The opening of Adrian Noble's fine production is strikingly theatrical. The sounds of creaking ship's timbers and crashing waves fill the air. A tiny galleon tosses on a billowing blue ocean against a troubled sky.
The set is simple. A curving back wall, a semicircular front curtain, and within this circle, a roundel of yellow cobbles. The simplicity is tellingly symbolic. Noble presents a fairy tale staging of Shakespeare's last play which reaches a satisfying "they all lived happily ever after" conclusion in a golden flow of light.
This expressionistic production presents Prospero's spiritual journey from all-powerful revenger with magical powers, to weak, forgiving mortal. For much of the play, David Calder's Prospero is full of burning resentment. He recoils from Ariel's touch and seems troubled even as he arranges the marriage of his daughter.
His irritability contrasts strongly with the portrayal of Ariel and Caliban who clearly seek the warmth and affection their master is so loathe to give. Scott Handy plays a near-naked, statuesque Ariel, eager to execute Prospero's every command. There's no anger, only an evident craving for love.

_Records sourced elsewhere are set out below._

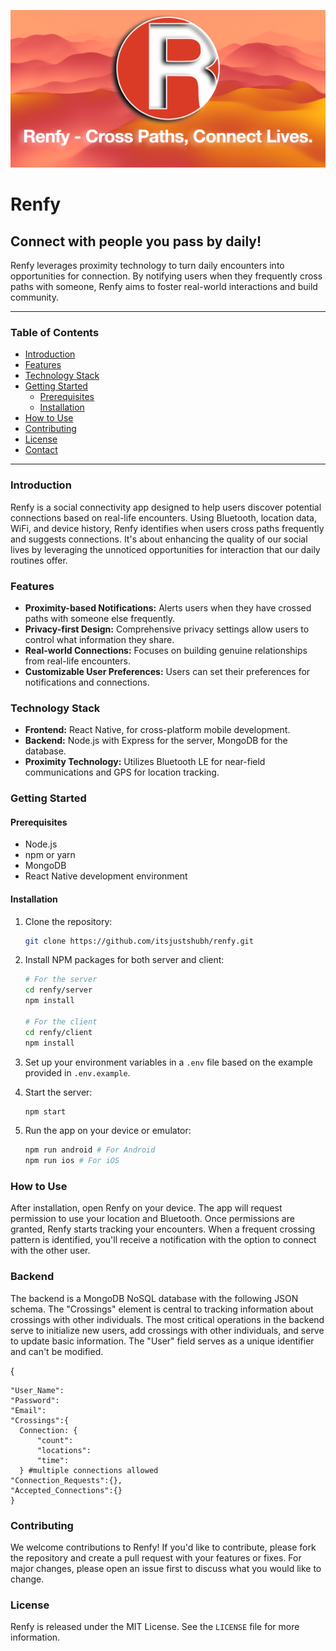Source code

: ![Renfy Banner](assets/renfy-banner.jpg)
# Renfy
## Connect with people you pass by daily!
Renfy leverages proximity technology to turn daily encounters into opportunities for connection. By notifying users when they frequently cross paths with someone, Renfy aims to foster real-world interactions and build community.

---

### Table of Contents
- [Introduction](#introduction)
- [Features](#features)
- [Technology Stack](#technology-stack)
- [Getting Started](#getting-started)
    - [Prerequisites](#prerequisites)
    - [Installation](#installation)
- [How to Use](#how-to-use)
- [Contributing](#contributing)
- [License](#license)
- [Contact](#contact)

---

### Introduction

Renfy is a social connectivity app designed to help users discover potential connections based on real-life encounters. Using Bluetooth, location data, WiFi, and device history, Renfy identifies when users cross paths frequently and suggests connections. It's about enhancing the quality of our social lives by leveraging the unnoticed opportunities for interaction that our daily routines offer.

### Features

- **Proximity-based Notifications:** Alerts users when they have crossed paths with someone else frequently.
- **Privacy-first Design:** Comprehensive privacy settings allow users to control what information they share.
- **Real-world Connections:** Focuses on building genuine relationships from real-life encounters.
- **Customizable User Preferences:** Users can set their preferences for notifications and connections.

### Technology Stack

- **Frontend:** React Native, for cross-platform mobile development.
- **Backend:** Node.js with Express for the server, MongoDB for the database.
- **Proximity Technology:** Utilizes Bluetooth LE for near-field communications and GPS for location tracking.

### Getting Started

#### Prerequisites

- Node.js
- npm or yarn
- MongoDB
- React Native development environment

#### Installation

1. Clone the repository:
    ```bash
    git clone https://github.com/itsjustshubh/renfy.git
    ```
2. Install NPM packages for both server and client:
    ```bash
    # For the server
    cd renfy/server
    npm install

    # For the client
    cd renfy/client
    npm install
    ```
3. Set up your environment variables in a `.env` file based on the example provided in `.env.example`.

4. Start the server:
    ```bash
    npm start
    ```
5. Run the app on your device or emulator:
    ```bash
    npm run android # For Android
    npm run ios # For iOS
    ```

### How to Use

After installation, open Renfy on your device. The app will request permission to use your location and Bluetooth. Once permissions are granted, Renfy starts tracking your encounters. When a frequent crossing pattern is identified, you'll receive a notification with the option to connect with the other user.

### Backend
The backend is a MongoDB NoSQL database with the following JSON schema. The "Crossings" element is central to tracking information about crossings with other individuals. The most critical operations in the backend serve to initialize new users, add crossings with other individuals, and serve to update basic information. The "User" field serves as a unique identifier and can't be modified.

{
```"Real_Name":
"User_Name":
"Password":
"Email":
"Crossings":{   
  Connection: { 
      "count":
      "locations":
      "time":
  } #multiple connections allowed
"Connection_Requests":{}, 
"Accepted_Connections":{} 
}
```


### Contributing

We welcome contributions to Renfy! If you'd like to contribute, please fork the repository and create a pull request with your features or fixes. For major changes, please open an issue first to discuss what you would like to change.

### License

Renfy is released under the MIT License. See the `LICENSE` file for more information.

Robert Glenister's Caliban, mud-caked and moving on all fours, is both the mirror-image and antithesis of Ariel. At the end, like a small vulnerable child, he reaches for Prospero's hand, evidently longing for grace. That he will achieve it is clear from Prospero's sea-change. His affections transform to tenderness, prompted by Ariel's compassion. At the moment his enemies lie within his grasp, Calder's irascible Prospero becomes benign, and he genially reconciles himself to every character on stage.
This intelligent production contains all kinds of opportunity for student response: theatrical, moral and social. The great set pieces are challenging starting points for students' own presentations. Noble's shipwreck splendidly realises the opening stage direction "A tempestuous noise of thunder and lightning". It also shows how to ensure that the audience hears every word. Other climactic moments can fire students' own imaginative reconstructions. Ariel's harpy descends on huge scarlet wings, and Prospero echoes his condemnations. The banquet-offering shapes are headless and harmless, like mobile tea-bags. How might your students portray them?
A host of moral issues for student discussion centres on revenge and forgiveness, nature and nurture. Students may feel that Noble too heavily loads the dice in favour of mercy, by making the villains so obviously ineffectual. And the harmony of the ending, with happiness ahead for all, will prompt argument: is it a mere directional, liberal-humanist fiction? What is a just balance between punishment and pardon?
The production will certainly spark student exploration of social and political issues, most notably colonialism. Noble's island is timeless and placeless. His characters speak and enact the language of domination and submission, but the question of their modern relevance is left open. Caliban wears neck and leg fetters, but little sense of the play as a critique of colonialism comes through. But this is the strength of the production. Its open theatricality invites creative dissent from students as they suggest and enact their own alternative interpretations.